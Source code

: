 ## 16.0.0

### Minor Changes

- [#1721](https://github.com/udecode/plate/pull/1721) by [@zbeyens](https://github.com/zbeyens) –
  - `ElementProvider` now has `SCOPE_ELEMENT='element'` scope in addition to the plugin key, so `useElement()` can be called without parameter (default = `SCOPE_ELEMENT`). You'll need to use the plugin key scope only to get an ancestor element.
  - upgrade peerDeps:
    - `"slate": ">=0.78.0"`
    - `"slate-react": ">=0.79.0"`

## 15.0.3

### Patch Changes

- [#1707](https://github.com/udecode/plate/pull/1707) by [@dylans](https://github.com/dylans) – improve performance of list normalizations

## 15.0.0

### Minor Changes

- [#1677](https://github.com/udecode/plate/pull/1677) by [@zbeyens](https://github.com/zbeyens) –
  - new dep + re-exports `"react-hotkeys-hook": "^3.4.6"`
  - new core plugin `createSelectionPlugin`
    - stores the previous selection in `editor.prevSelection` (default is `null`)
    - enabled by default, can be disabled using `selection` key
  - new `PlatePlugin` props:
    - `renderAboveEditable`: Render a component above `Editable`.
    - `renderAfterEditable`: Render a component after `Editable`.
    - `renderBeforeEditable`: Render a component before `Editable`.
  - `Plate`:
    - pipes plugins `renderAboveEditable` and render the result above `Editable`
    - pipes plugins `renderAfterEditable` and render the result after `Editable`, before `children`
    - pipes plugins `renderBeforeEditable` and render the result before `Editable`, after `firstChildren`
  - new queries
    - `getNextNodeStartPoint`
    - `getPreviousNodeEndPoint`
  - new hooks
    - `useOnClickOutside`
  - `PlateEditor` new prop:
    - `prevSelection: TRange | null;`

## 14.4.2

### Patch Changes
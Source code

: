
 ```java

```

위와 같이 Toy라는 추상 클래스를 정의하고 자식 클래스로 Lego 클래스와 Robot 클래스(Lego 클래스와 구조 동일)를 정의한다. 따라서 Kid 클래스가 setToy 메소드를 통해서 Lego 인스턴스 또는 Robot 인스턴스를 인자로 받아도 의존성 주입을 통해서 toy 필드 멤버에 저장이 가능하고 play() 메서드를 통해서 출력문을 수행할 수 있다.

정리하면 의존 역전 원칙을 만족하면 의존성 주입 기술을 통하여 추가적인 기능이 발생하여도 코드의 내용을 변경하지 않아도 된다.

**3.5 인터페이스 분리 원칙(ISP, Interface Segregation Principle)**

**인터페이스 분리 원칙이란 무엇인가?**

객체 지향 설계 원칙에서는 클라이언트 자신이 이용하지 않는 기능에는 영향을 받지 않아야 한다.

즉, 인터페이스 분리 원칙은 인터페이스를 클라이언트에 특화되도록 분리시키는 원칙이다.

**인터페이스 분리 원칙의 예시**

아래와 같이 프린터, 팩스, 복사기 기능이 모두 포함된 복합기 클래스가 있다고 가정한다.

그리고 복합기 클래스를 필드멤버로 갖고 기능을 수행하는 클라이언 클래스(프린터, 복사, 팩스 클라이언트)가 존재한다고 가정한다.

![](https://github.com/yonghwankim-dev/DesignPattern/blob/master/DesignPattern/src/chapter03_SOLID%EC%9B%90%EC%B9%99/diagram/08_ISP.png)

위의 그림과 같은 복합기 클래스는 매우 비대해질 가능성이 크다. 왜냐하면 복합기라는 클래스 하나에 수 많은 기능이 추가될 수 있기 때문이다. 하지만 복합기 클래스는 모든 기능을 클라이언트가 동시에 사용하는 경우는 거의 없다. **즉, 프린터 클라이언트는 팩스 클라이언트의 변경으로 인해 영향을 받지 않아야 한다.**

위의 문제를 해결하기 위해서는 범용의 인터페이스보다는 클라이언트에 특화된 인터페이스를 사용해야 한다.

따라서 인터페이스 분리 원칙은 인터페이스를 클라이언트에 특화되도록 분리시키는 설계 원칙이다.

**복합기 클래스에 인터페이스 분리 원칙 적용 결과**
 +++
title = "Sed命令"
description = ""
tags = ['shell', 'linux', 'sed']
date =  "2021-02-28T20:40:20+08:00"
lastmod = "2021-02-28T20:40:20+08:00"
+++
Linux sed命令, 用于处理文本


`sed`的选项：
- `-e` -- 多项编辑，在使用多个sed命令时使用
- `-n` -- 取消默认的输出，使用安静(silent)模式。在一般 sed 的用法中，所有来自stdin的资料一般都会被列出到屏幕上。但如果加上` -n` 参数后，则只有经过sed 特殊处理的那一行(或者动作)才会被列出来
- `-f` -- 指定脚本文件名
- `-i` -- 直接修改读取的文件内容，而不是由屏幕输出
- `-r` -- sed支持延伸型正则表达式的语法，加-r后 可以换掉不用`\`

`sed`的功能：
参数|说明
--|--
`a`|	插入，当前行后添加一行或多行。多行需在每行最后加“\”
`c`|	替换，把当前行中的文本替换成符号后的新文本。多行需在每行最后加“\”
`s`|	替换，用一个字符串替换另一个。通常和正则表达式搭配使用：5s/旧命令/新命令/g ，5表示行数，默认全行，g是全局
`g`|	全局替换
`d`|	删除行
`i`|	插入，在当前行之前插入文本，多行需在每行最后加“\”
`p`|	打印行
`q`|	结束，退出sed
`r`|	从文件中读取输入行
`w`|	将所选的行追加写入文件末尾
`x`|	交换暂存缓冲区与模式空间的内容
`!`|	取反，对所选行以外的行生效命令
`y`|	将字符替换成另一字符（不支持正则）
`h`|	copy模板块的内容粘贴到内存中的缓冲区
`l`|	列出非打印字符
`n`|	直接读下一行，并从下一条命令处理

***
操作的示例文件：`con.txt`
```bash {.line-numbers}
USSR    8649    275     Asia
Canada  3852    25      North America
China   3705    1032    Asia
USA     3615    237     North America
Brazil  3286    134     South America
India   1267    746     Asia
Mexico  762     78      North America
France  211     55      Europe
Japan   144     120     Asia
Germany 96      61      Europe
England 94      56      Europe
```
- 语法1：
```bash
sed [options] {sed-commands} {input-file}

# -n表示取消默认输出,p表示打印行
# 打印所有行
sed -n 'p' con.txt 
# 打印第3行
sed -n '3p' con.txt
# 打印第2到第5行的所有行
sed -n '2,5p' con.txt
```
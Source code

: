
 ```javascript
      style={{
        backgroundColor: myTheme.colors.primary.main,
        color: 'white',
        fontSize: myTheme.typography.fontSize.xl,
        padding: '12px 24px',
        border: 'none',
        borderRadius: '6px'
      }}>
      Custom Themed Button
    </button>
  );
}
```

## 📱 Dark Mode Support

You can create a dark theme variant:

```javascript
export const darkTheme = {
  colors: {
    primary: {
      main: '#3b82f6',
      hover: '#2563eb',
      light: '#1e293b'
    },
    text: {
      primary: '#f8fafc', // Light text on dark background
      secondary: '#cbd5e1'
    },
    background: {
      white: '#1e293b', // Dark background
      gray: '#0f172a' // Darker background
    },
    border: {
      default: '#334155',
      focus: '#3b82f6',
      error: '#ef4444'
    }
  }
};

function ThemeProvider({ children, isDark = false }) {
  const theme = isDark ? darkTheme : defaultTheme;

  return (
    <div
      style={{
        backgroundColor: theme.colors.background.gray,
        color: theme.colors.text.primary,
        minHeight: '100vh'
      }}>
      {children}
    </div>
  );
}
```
• • •
**The task**
Restate every entry exactly. Leave nothing out.

**Written response**
Source code

: ## 16.0.0

### Minor Changes

- [#1721](https://github.com/udecode/plate/pull/1721) by [@zbeyens](https://github.com/zbeyens) –
  - `ElementProvider` now has `SCOPE_ELEMENT='element'` scope in addition to the plugin key, so `useElement()` can be called without parameter (default = `SCOPE_ELEMENT`). You'll need to use the plugin key scope only to get an ancestor element.
  - upgrade peerDeps:
    - `"slate": ">=0.78.0"`
    - `"slate-react": ">=0.79.0"`

## 15.0.3

### Patch Changes

- [#1707](https://github.com/udecode/plate/pull/1707) by [@dylans](https://github.com/dylans) – improve performance of list normalizations

## 15.0.0

### Minor Changes

- [#1677](https://github.com/udecode/plate/pull/1677) by [@zbeyens](https://github.com/zbeyens) –
  - new dep + re-exports `"react-hotkeys-hook": "^3.4.6"`
  - new core plugin `createSelectionPlugin`
    - stores the previous selection in `editor.prevSelection` (default is `null`)
    - enabled by default, can be disabled using `selection` key
  - new `PlatePlugin` props:
    - `renderAboveEditable`: Render a component above `Editable`.
    - `renderAfterEditable`: Render a component after `Editable`.
    - `renderBeforeEditable`: Render a component before `Editable`.
  - `Plate`:
    - pipes plugins `renderAboveEditable` and render the result above `Editable`
    - pipes plugins `renderAfterEditable` and render the result after `Editable`, before `children`
    - pipes plugins `renderBeforeEditable` and render the result before `Editable`, after `firstChildren`
  - new queries
    - `getNextNodeStartPoint`
    - `getPreviousNodeEndPoint`
  - new hooks
    - `useOnClickOutside`
  - `PlateEditor` new prop:
    - `prevSelection: TRange | null;`

## 14.4.2

### Patch Changes
Source code

:
 ```java

```

위와 같이 Toy라는 추상 클래스를 정의하고 자식 클래스로 Lego 클래스와 Robot 클래스(Lego 클래스와 구조 동일)를 정의한다. 따라서 Kid 클래스가 setToy 메소드를 통해서 Lego 인스턴스 또는 Robot 인스턴스를 인자로 받아도 의존성 주입을 통해서 toy 필드 멤버에 저장이 가능하고 play() 메서드를 통해서 출력문을 수행할 수 있다.

정리하면 의존 역전 원칙을 만족하면 의존성 주입 기술을 통하여 추가적인 기능이 발생하여도 코드의 내용을 변경하지 않아도 된다.

**3.5 인터페이스 분리 원칙(ISP, Interface Segregation Principle)**

**인터페이스 분리 원칙이란 무엇인가?**

객체 지향 설계 원칙에서는 클라이언트 자신이 이용하지 않는 기능에는 영향을 받지 않아야 한다.

즉, 인터페이스 분리 원칙은 인터페이스를 클라이언트에 특화되도록 분리시키는 원칙이다.

**인터페이스 분리 원칙의 예시**

아래와 같이 프린터, 팩스, 복사기 기능이 모두 포함된 복합기 클래스가 있다고 가정한다.

그리고 복합기 클래스를 필드멤버로 갖고 기능을 수행하는 클라이언 클래스(프린터, 복사, 팩스 클라이언트)가 존재한다고 가정한다.

![](https://github.com/yonghwankim-dev/DesignPattern/blob/master/DesignPattern/src/chapter03_SOLID%EC%9B%90%EC%B9%99/diagram/08_ISP.png)

위의 그림과 같은 복합기 클래스는 매우 비대해질 가능성이 크다. 왜냐하면 복합기라는 클래스 하나에 수 많은 기능이 추가될 수 있기 때문이다. 하지만 복합기 클래스는 모든 기능을 클라이언트가 동시에 사용하는 경우는 거의 없다. **즉, 프린터 클라이언트는 팩스 클라이언트의 변경으로 인해 영향을 받지 않아야 한다.**

위의 문제를 해결하기 위해서는 범용의 인터페이스보다는 클라이언트에 특화된 인터페이스를 사용해야 한다.

따라서 인터페이스 분리 원칙은 인터페이스를 클라이언트에 특화되도록 분리시키는 설계 원칙이다.

**복합기 클래스에 인터페이스 분리 원칙 적용 결과**
 +++
title = "Sed命令"
description = ""
tags = ['shell', 'linux', 'sed']
date =  "2021-02-28T20:40:20+08:00"
lastmod = "2021-02-28T20:40:20+08:00"
+++
Linux sed命令, 用于处理文本


`sed`的选项：
- `-e` -- 多项编辑，在使用多个sed命令时使用
- `-n` -- 取消默认的输出，使用安静(silent)模式。在一般 sed 的用法中，所有来自stdin的资料一般都会被列出到屏幕上。但如果加上` -n` 参数后，则只有经过sed 特殊处理的那一行(或者动作)才会被列出来
- `-f` -- 指定脚本文件名
- `-i` -- 直接修改读取的文件内容，而不是由屏幕输出
- `-r` -- sed支持延伸型正则表达式的语法，加-r后 可以换掉不用`\`

`sed`的功能：
参数|说明
--|--
`a`|	插入，当前行后添加一行或多行。多行需在每行最后加“\”
`c`|	替换，把当前行中的文本替换成符号后的新文本。多行需在每行最后加“\”
`s`|	替换，用一个字符串替换另一个。通常和正则表达式搭配使用：5s/旧命令/新命令/g ，5表示行数，默认全行，g是全局
`g`|	全局替换
`d`|	删除行
`i`|	插入，在当前行之前插入文本，多行需在每行最后加“\”
`p`|	打印行
`q`|	结束，退出sed
`r`|	从文件中读取输入行
`w`|	将所选的行追加写入文件末尾
`x`|	交换暂存缓冲区与模式空间的内容
`!`|	取反，对所选行以外的行生效命令
`y`|	将字符替换成另一字符（不支持正则）
`h`|	copy模板块的内容粘贴到内存中的缓冲区
`l`|	列出非打印字符
`n`|	直接读下一行，并从下一条命令处理

***
操作的示例文件：`con.txt`
```bash {.line-numbers}
USSR    8649    275     Asia
Canada  3852    25      North America
China   3705    1032    Asia
USA     3615    237     North America
Brazil  3286    134     South America
India   1267    746     Asia
Mexico  762     78      North America
France  211     55      Europe
Japan   144     120     Asia
Germany 96      61      Europe
England 94      56      Europe
```
- 语法1：
```bash
sed [options] {sed-commands} {input-file}

# -n表示取消默认输出,p表示打印行
# 打印所有行
sed -n 'p' con.txt 
# 打印第3行
sed -n '3p' con.txt
# 打印第2到第5行的所有行
sed -n '2,5p' con.txt
```
Source code

:
 ```javascript
      style={{
        backgroundColor: myTheme.colors.primary.main,
        color: 'white',
        fontSize: myTheme.typography.fontSize.xl,
        padding: '12px 24px',
        border: 'none',
        borderRadius: '6px'
      }}>
      Custom Themed Button
    </button>
  );
}
```

## 📱 Dark Mode Support

You can create a dark theme variant:

```javascript
export const darkTheme = {
  colors: {
    primary: {
      main: '#3b82f6',
      hover: '#2563eb',
      light: '#1e293b'
    },
    text: {
      primary: '#f8fafc', // Light text on dark background
      secondary: '#cbd5e1'
    },
    background: {
      white: '#1e293b', // Dark background
      gray: '#0f172a' // Darker background
    },
    border: {
      default: '#334155',
      focus: '#3b82f6',
      error: '#ef4444'
    }
  }
};

function ThemeProvider({ children, isDark = false }) {
  const theme = isDark ? darkTheme : defaultTheme;

  return (
    <div
      style={{
        backgroundColor: theme.colors.background.gray,
        color: theme.colors.text.primary,
        minHeight: '100vh'
      }}>
      {children}
    </div>
  );
}
```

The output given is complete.